Problem when getting pageContent of an unavailable URL in Java
- by tiendv
I have a code for get pagecontent from a URL:
import java.io.BufferedReader;
import java.io.IOException;
import java.io.InputStreamReader;
import java.net.URL;
import java.net.URLConnection;
public class GetPageFromURLAction extends Thread {
public String stringPageContent;
public String targerURL;
public String getPageContent(String targetURL) throws IOException {
String returnString="";
URL urlString = new URL(targetURL);
URLConnection openConnection = urlString.openConnection();
String temp;
BufferedReader in = new BufferedReader( newInputStreamReader(openConnection.getInputStream()));
while ((temp = in.readLine()) != null)
{
returnString += temp + "\n";
}
in.close();
// String nohtml = sb.toString().replaceAll("\\<.*?>","");
return returnString;
}
public String getStringPageContent() {
return stringPageContent;
}
public void setStringPageContent(String stringPageContent) {
this.stringPageContent = stringPageContent;
}
public String getTargerURL() {
return targerURL;
}
public void setTargerURL(String targerURL) {
this.targerURL = targerURL;
}
@Override
public void run() {
try {
this.stringPageContent=this.getPageContent(targerURL);
} catch (IOException e) {
e.printStackTrace();
}
}
}
Sometimes I receive an HTTP error of 405 or 403 and result string is null.

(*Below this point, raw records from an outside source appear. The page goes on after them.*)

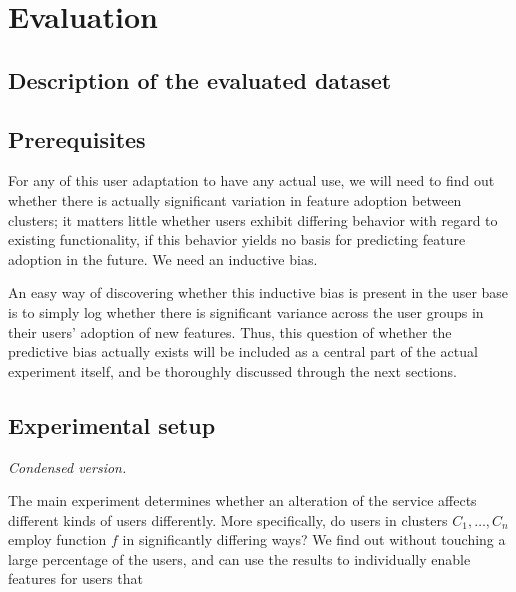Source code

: \chapter{Evaluation}

\label{Chapter4}


\section{Description of the evaluated dataset} %
\label{eval:sec:description_of_the_evaluated_dataset}


\section{Prerequisites} %
\label{eval:sec:prerequisites}

For any of this user adaptation to have any actual use, we will need to find out whether there is actually significant variation in feature adoption between clusters; it matters little whether users exhibit differing behavior with regard to existing functionality, if this behavior yields no basis for predicting feature adoption in the future. We need an inductive bias.

An easy way of discovering whether this inductive bias is present in the user base is to simply log whether there is significant variance across the user groups in their users' adoption of new features. Thus, this question of whether the predictive bias actually exists will be included as a central part of the actual experiment itself, and be thoroughly discussed through the next sections.


\section{Experimental setup} %
\label{eval:sec:experimental_setup}

\emph{Condensed version.}

The main experiment determines whether an alteration of the service affects different kinds of users differently.
More specifically, do users in clusters $C_1, \ldots, C_n$ employ function $f$ in significantly differing ways? We find out without touching a large percentage of the users, and can use the results to individually enable features for users that

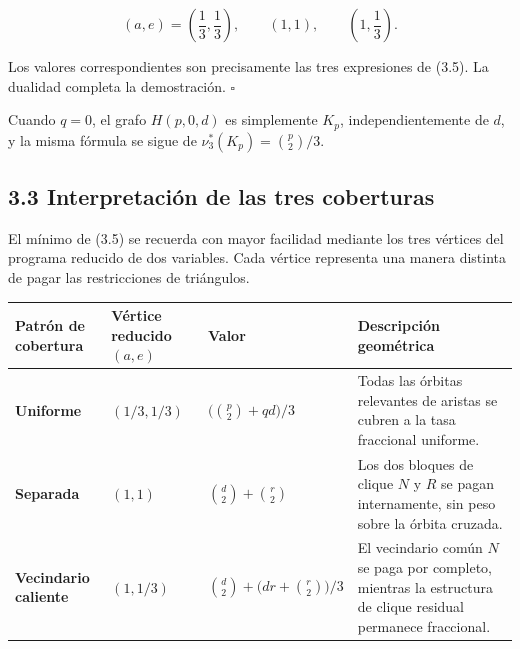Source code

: \documentclass[
  spanish,
  11pt,
  a4paper,
]{article}
\newcounter{none} %
\begin{document}
\[
(a,e)=\left(\frac13,\frac13\right),
\qquad
(1,1),
\qquad
\left(1,\frac13\right).
\]

Los valores correspondientes son precisamente las tres expresiones de (3.5). La dualidad completa la demostración. \(\square\)

Cuando \(q=0\), el grafo \(H(p,0,d)\) es simplemente \(K_p\), independientemente de \(d\), y la misma fórmula se sigue de \(\nu_3^*(K_p)=\binom p2/3\).

\subsection{3.3 Interpretación de las tres coberturas}\label{interpretaciuxf3n-de-las-tres-coberturas}

El mínimo de (3.5) se recuerda con mayor facilidad mediante los tres vértices del programa reducido de dos variables. Cada vértice representa una manera distinta de pagar las restricciones de triángulos.

{\def\LTcaptype{none} %
\begin{longtable}[]{@{}
  >{\raggedright\arraybackslash}p{}
  >{\raggedleft\arraybackslash}p{}
  >{\raggedleft\arraybackslash}p{}
  >{\raggedright\arraybackslash}p{}@{}}
\toprule\noalign{}
\begin{minipage}[b]{\linewidth}\raggedright
Patrón de cobertura
\end{minipage} & \begin{minipage}[b]{\linewidth}\raggedleft
Vértice reducido \((a,e)\)
\end{minipage} & \begin{minipage}[b]{\linewidth}\raggedleft
Valor
\end{minipage} & \begin{minipage}[b]{\linewidth}\raggedright
Descripción geométrica
\end{minipage} \\
\midrule\noalign{}
\endhead
\bottomrule\noalign{}
\endlastfoot
\textbf{Uniforme} & \((1/3,1/3)\) & \(\bigl(\binom p2+qd\bigr)/3\) & Todas las órbitas relevantes de aristas se cubren a la tasa fraccional uniforme. \\
\textbf{Separada} & \((1,1)\) & \(\binom d2+\binom r2\) & Los dos bloques de clique \(N\) y \(R\) se pagan internamente, sin peso sobre la órbita cruzada. \\
\textbf{Vecindario caliente} & \((1,1/3)\) & \(\binom d2+\bigl(dr+\binom r2\bigr)/3\) & El vecindario común \(N\) se paga por completo, mientras la estructura de clique residual permanece fraccional. \\
\end{longtable}
}
\end{document}
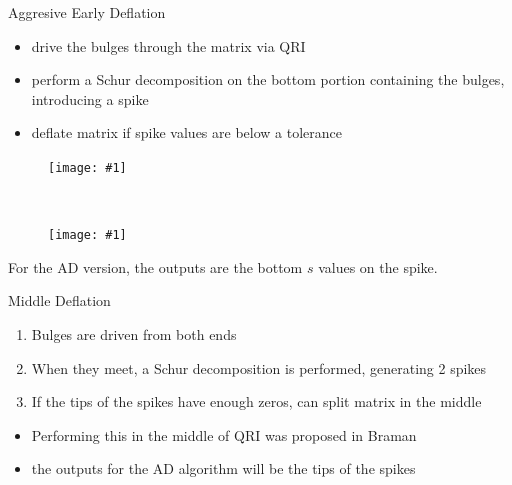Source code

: \documentclass[12pt]{beamer}
\newcommand{\pic}[1]{\texttt{[image: \#1]}}
\begin{document}
  \begin{frame}{Aggresive Early Deflation}
    \begin{itemize}
      \item drive the bulges through the matrix via QRI
      \item perform a Schur decomposition on the bottom portion containing the bulges, introducing a spike
      \item deflate matrix if spike values are below a tolerance
    \end{itemize}

    \begin{figure}[h!]
      \begin{minipage}[t]{.5\linewidth}
        \centering
        \pic{agDef1}
      \end{minipage}~
      \begin{minipage}[t]{.5\linewidth}
        \centering
        \pic{agDef2}
      \end{minipage}
    \end{figure}
    
    For the AD version, the outputs are the bottom $s$ values on the spike.
  \end{frame}

  \begin{frame}{Middle Deflation}
    \begin{enumerate}
      \item Bulges are driven from both ends
      \item When they meet, a Schur decomposition is performed, generating 2 spikes\cite{}
      \item If the tips of the spikes have enough zeros, can split matrix in the middle
    \end{enumerate}

    \begin{itemize}
      \item Performing this in the middle of QRI was proposed in Braman %
      \item the outputs for the AD algorithm will be the tips of the spikes
    \end{itemize}
  \end{frame}
\end{document}

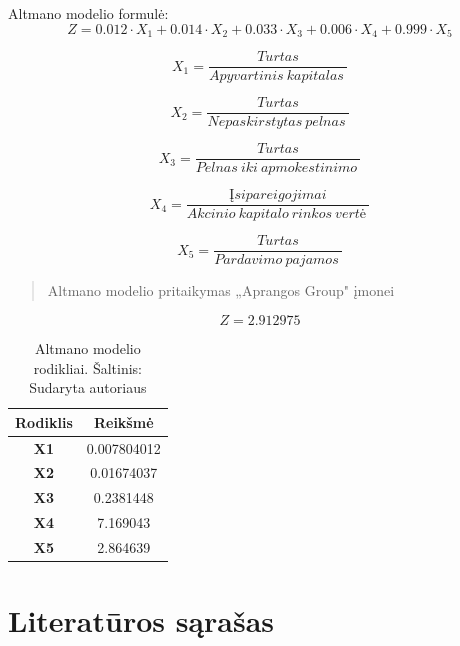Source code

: \documentclass[12pt]{article}
\begin{document}
Altmano modelio formulė:
\begin{equation}
Z = 0.012 · X_1 + 0.014 · X_2 + 0.033 · X_3 + 0.006 · X_4 + 0.999 · X_5
\end{equation}

\begin{equation}
X_1 = \frac{Turtas}{Apyvartinis \ kapitalas \ }
\end{equation}

\begin{equation}
X_2 = \frac{Turtas}{Nepaskirstytas \ pelnas \ }
\end{equation}

\begin{equation}
X_3 = \frac{Turtas}{Pelnas \ iki \ apmokestinimo \ }
\end{equation}

\begin{equation}
X_4 = \frac{ Įsipareigojimai}{Akcinio \ kapitalo \ rinkos \ vertė \ }
\end{equation}

\begin{equation}
X_5 = \frac{Turtas}{Pardavimo \ pajamos \ }
\end{equation}

\begin{quote}
\center
Altmano modelio pritaikymas „Aprangos Group" įmonei
\end{quote}

\begin{equation}
Z =2.912975
\end{equation}

\begin{table}[H]
\captionsetup{justification=centering}
\centering
\begin{tabular}{|c|c|}
\hline
\textbf{Rodiklis} & \textbf{Reikšmė} \\ \hline
\textbf{X1}       & 0.007804012      \\ \hline
\textbf{X2}       & 0.01674037       \\ \hline
\textbf{X3}       & 0.2381448        \\ \hline
\textbf{X4}       & 7.169043         \\ \hline
\textbf{X5}       & 2.864639         \\ \hline
\end{tabular}
\caption{Altmano modelio rodikliai.
Šaltinis: Sudaryta autoriaus}
\end{table}
\newpage
\section{Literatūros sąrašas}

\nocite{*}
\printbibliography[title={Naudota literatūra}]
\end{document}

I have tried checking permission to connect to the URL with:
URLConnection openConnection = urlString.openConnection();
openConnection.getPermission()
but it usualy returns null. Does mean that i don't have permission to access the link?
I have tried stripping off the query portion of the URL with:
String nohtml = sb.toString().replaceAll("\\<.*?>","");
where sb is a Stringbulder, but it doesn't seem to strip off the whole query substring.
In an unrelated question, I'd like to use threads here because I must retrieve many URLs;
how can I create a multi-thread client to improve the speed?